## What to work on
Restate the records below word for word, and omit the images they hold.

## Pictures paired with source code
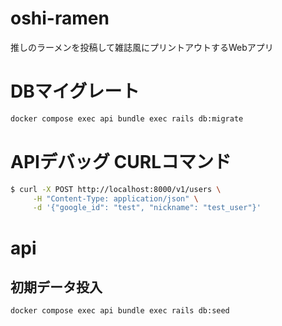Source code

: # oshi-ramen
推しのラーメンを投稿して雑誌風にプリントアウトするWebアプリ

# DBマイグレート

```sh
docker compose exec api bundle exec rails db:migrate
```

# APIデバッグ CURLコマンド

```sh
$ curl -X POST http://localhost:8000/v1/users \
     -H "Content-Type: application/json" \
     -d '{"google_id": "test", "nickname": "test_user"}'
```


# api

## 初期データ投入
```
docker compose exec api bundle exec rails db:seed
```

## Expected answer
Source code

: # oshi-ramen
推しのラーメンを投稿して雑誌風にプリントアウトするWebアプリ

# DBマイグレート

```sh
docker compose exec api bundle exec rails db:migrate
```

# APIデバッグ CURLコマンド

```sh
$ curl -X POST http://localhost:8000/v1/users \
     -H "Content-Type: application/json" \
     -d '{"google_id": "test", "nickname": "test_user"}'
```


# api

## 初期データ投入
```
docker compose exec api bundle exec rails db:seed
```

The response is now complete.